The nylon webbing material in seatbelts is slightly flexible so that the stop is not as abrupt.
Airbags
Airbags provide an extra degree of protection in a collision by cushioning passengers in a collision, greatly limiting fatalities and serious injury. They are designed to increase the time interval during which the driver’s momentum decreases in a collision to decrease the net force of the driver. They inflate when crash sensors detect large deceleration. Sensors then ignite the sodium azide, producing sodium compounds and nitrogen gas for a reactive explosion. The airbags inflate rapidly to cushion the impact of the passenger against the steering wheel, dashboard or windshield. Airbags are to be used with seatbelts, not as a replacement. A disadvantage of airbags is they provide no protection against side-on hits, only frontal collisions. More expensive cars are developing side airbags to combat this.
Head rests
Padded headrests provide protection in rear end collisions. When a car is rear-ended, a large net force pushes the car and it accelerates forward. The inertia, based on Newton’s first law, pushes the passenger into the seat. Without a head rest for support, the head remains at rest until the spine pulls it forward. This sudden, sharp acceleration for the head causes it to fling back and results in hyperextension and whiplash injuries.
Crumple Zones
Many cars are designed to crumple at the front and rear. Crumple zones increase the time interval during which the momentum of the car changes during a collision, thus lessening the forces. Newton’s second law (f=ma) can be applied, as increased Δtime will result in a decreasing rate of deceleration ‘a’ and consequently reduce force.

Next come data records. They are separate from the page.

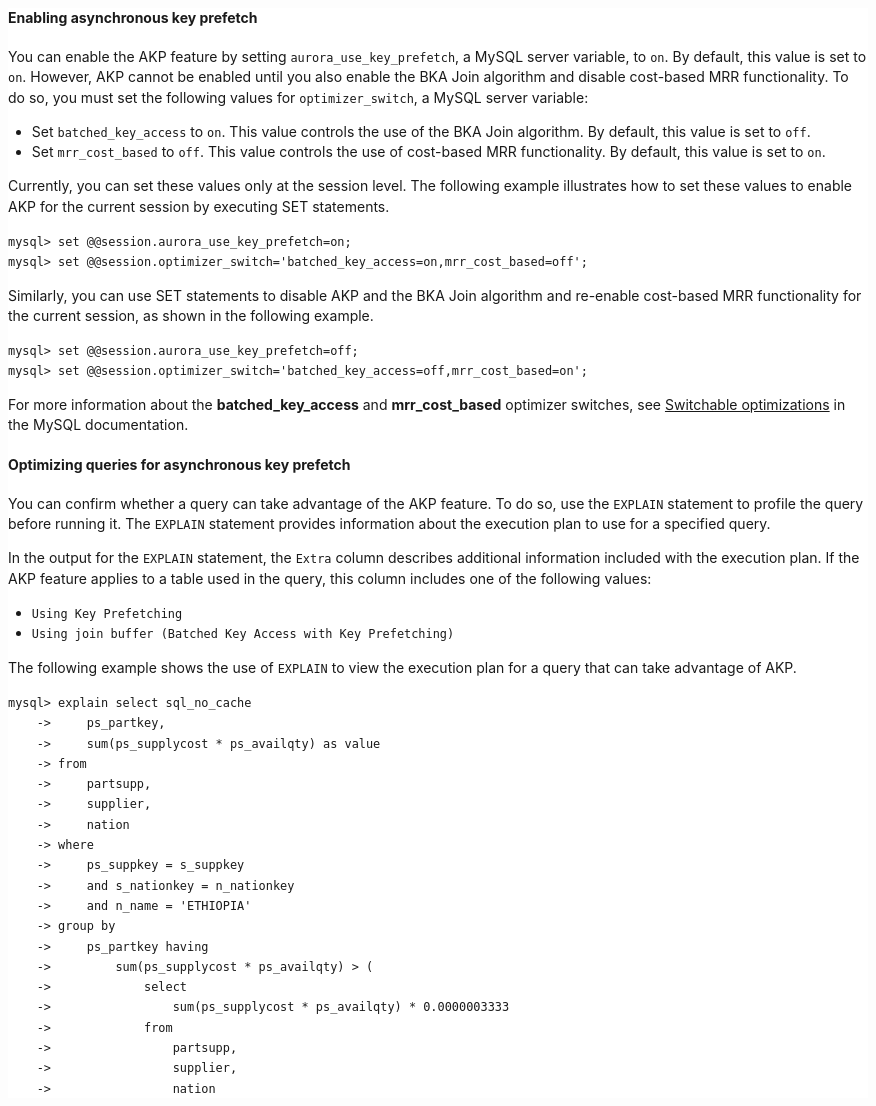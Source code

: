 #### Enabling asynchronous key prefetch<a name="Aurora.BestPractices.AKP.Enabling"></a>

You can enable the AKP feature by setting `aurora_use_key_prefetch`, a MySQL server variable, to `on`\. By default, this value is set to `on`\. However, AKP cannot be enabled until you also enable the BKA Join algorithm and disable cost\-based MRR functionality\. To do so, you must set the following values for `optimizer_switch`, a MySQL server variable:
+ Set `batched_key_access` to `on`\. This value controls the use of the BKA Join algorithm\. By default, this value is set to `off`\.
+ Set `mrr_cost_based` to `off`\. This value controls the use of cost\-based MRR functionality\. By default, this value is set to `on`\.

Currently, you can set these values only at the session level\. The following example illustrates how to set these values to enable AKP for the current session by executing SET statements\.

```
mysql> set @@session.aurora_use_key_prefetch=on;
mysql> set @@session.optimizer_switch='batched_key_access=on,mrr_cost_based=off';
```

Similarly, you can use SET statements to disable AKP and the BKA Join algorithm and re\-enable cost\-based MRR functionality for the current session, as shown in the following example\.

```
mysql> set @@session.aurora_use_key_prefetch=off;
mysql> set @@session.optimizer_switch='batched_key_access=off,mrr_cost_based=on';
```

For more information about the **batched\_key\_access** and **mrr\_cost\_based** optimizer switches, see [Switchable optimizations](https://dev.mysql.com/doc/refman/5.6/en/switchable-optimizations.html) in the MySQL documentation\.

#### Optimizing queries for asynchronous key prefetch<a name="Aurora.BestPractices.AKP.Optimizing"></a>

You can confirm whether a query can take advantage of the AKP feature\. To do so, use the `EXPLAIN` statement to profile the query before running it\. The `EXPLAIN` statement provides information about the execution plan to use for a specified query\.

In the output for the `EXPLAIN` statement, the `Extra` column describes additional information included with the execution plan\. If the AKP feature applies to a table used in the query, this column includes one of the following values:
+ `Using Key Prefetching`
+ `Using join buffer (Batched Key Access with Key Prefetching)`

The following example shows the use of `EXPLAIN` to view the execution plan for a query that can take advantage of AKP\.

```
mysql> explain select sql_no_cache
    ->     ps_partkey,
    ->     sum(ps_supplycost * ps_availqty) as value
    -> from
    ->     partsupp,
    ->     supplier,
    ->     nation
    -> where
    ->     ps_suppkey = s_suppkey
    ->     and s_nationkey = n_nationkey
    ->     and n_name = 'ETHIOPIA'
    -> group by
    ->     ps_partkey having
    ->         sum(ps_supplycost * ps_availqty) > (
    ->             select
    ->                 sum(ps_supplycost * ps_availqty) * 0.0000003333
    ->             from
    ->                 partsupp,
    ->                 supplier,
    ->                 nation
```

Crumple zones are built using the integration of steel and fiberglass in the front and rear end assemblies of the automobile. Rigid structures between crumple zones protect the passenger compartment.
In a collision, the crumple zones deform to slow the actual impact. The car doesn’t regain all its original kinetic energy, as some of this is converted to heat and sound energy to reduce damage to passenger area through smaller forces. As crumple zones are placed in strategic locations, the collapse is controlled and energy from impact is directed away from passenger area.
Road design
Speed humps and low speed zones
Local councils introduced Speed Humps to reduce the overall speed of cars. Evidence shows that slower moving cars cause less damage to occupants if a crash results. It has been estimated that risk of death or serious brain damage doubles with every 16km/h over 80km/h. Speed humps restrict drivers from speeding as hitting the hump too fast can cause car damage.

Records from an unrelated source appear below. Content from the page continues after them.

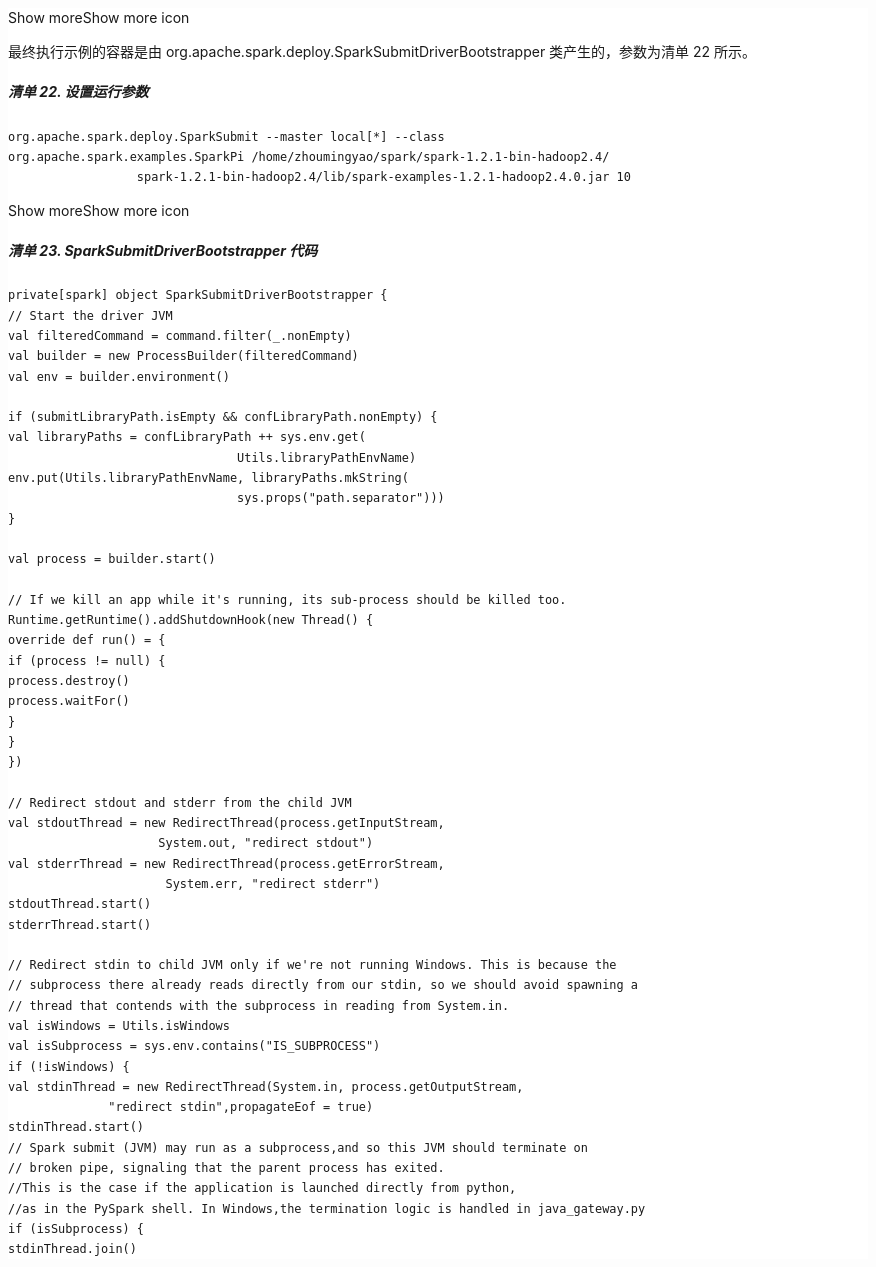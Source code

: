 Show moreShow more icon

最终执行示例的容器是由 org.apache.spark.deploy.SparkSubmitDriverBootstrapper 类产生的，参数为清单 22 所示。

##### 清单 22\. 设置运行参数

```
org.apache.spark.deploy.SparkSubmit --master local[*] --class
org.apache.spark.examples.SparkPi /home/zhoumingyao/spark/spark-1.2.1-bin-hadoop2.4/
                  spark-1.2.1-bin-hadoop2.4/lib/spark-examples-1.2.1-hadoop2.4.0.jar 10

```

Show moreShow more icon

##### 清单 23\. SparkSubmitDriverBootstrapper 代码

```
private[spark] object SparkSubmitDriverBootstrapper {
// Start the driver JVM
val filteredCommand = command.filter(_.nonEmpty)
val builder = new ProcessBuilder(filteredCommand)
val env = builder.environment()

if (submitLibraryPath.isEmpty && confLibraryPath.nonEmpty) {
val libraryPaths = confLibraryPath ++ sys.env.get(
                                Utils.libraryPathEnvName)
env.put(Utils.libraryPathEnvName, libraryPaths.mkString(
                                sys.props("path.separator")))
}

val process = builder.start()

// If we kill an app while it's running, its sub-process should be killed too.
Runtime.getRuntime().addShutdownHook(new Thread() {
override def run() = {
if (process != null) {
process.destroy()
process.waitFor()
}
}
})

// Redirect stdout and stderr from the child JVM
val stdoutThread = new RedirectThread(process.getInputStream,
                     System.out, "redirect stdout")
val stderrThread = new RedirectThread(process.getErrorStream,
                      System.err, "redirect stderr")
stdoutThread.start()
stderrThread.start()

// Redirect stdin to child JVM only if we're not running Windows. This is because the
// subprocess there already reads directly from our stdin, so we should avoid spawning a
// thread that contends with the subprocess in reading from System.in.
val isWindows = Utils.isWindows
val isSubprocess = sys.env.contains("IS_SUBPROCESS")
if (!isWindows) {
val stdinThread = new RedirectThread(System.in, process.getOutputStream,
              "redirect stdin",propagateEof = true)
stdinThread.start()
// Spark submit (JVM) may run as a subprocess,and so this JVM should terminate on
// broken pipe, signaling that the parent process has exited.
//This is the case if the application is launched directly from python,
//as in the PySpark shell. In Windows,the termination logic is handled in java_gateway.py
if (isSubprocess) {
stdinThread.join()
```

Low speed zones also reduce the speed of cars. A reduction of speed will reduce the chance of an accident as drivers have more time to react as well as decreasing the change in momentum and associated inertial forces in collisions. The police enforces speed signs and limit zones and speeding is monitored by speed cameras. In NSW, the general urban limit is 60 km/h for roads in built up areas where there are pedestrians.
Crash Barriers
Crash barriers are road design features that absorb the impact of collisions. They are constructed out of steel, concrete or wire. Some types of rigid crash barriers cannot absorb much of the kinetic energy of the vehicle, but keep the vehicle on the road and prevent crashing into more dangerous roadside hazards or cars from opposite direction. Crash barriers should be relatively weak with energy absorbing structures so that they can deform easily and transfer large amounts of kinetic energy to them in collisions. For barriers shielding against hazards such as trees, they need to be a fair distance away, as space is needed for it to deform.
When a vehicle collides, the barriers deform and stop the vehicle through a plowing action, keeping the reaction forces relatively low. The impulse (change in momentum) is reduced, as the vehicle takes longer to slow down.
The disadvantage of crash barriers is they may cause vehicle damage (crumpling) and rigid ones may deflect a car into the opposite lane.
The advance of road safety
The development of vehicles with greater size, power and momentum has resulted in the need for improvements in car safety devices and modern road design. The study of physics has allowed safety features in both the interior and exterior of cars to prevent large forces acting on passengers in collisions. This is why researchers and engineers are continually turning to laws of physics for advice. Road design features reduce initial velocity to reduce the risk of accidents as well as its impact on the passenger. Automotive safety companies are continuing to develop devices to improve vehicle safety, including inflatable seatbelts, 4-point seatbelts and knee airbags to name a few. With the large percentage of the population driving - forces, momentum, impulse and energy are all factors that must be controlled as our lives depend on it.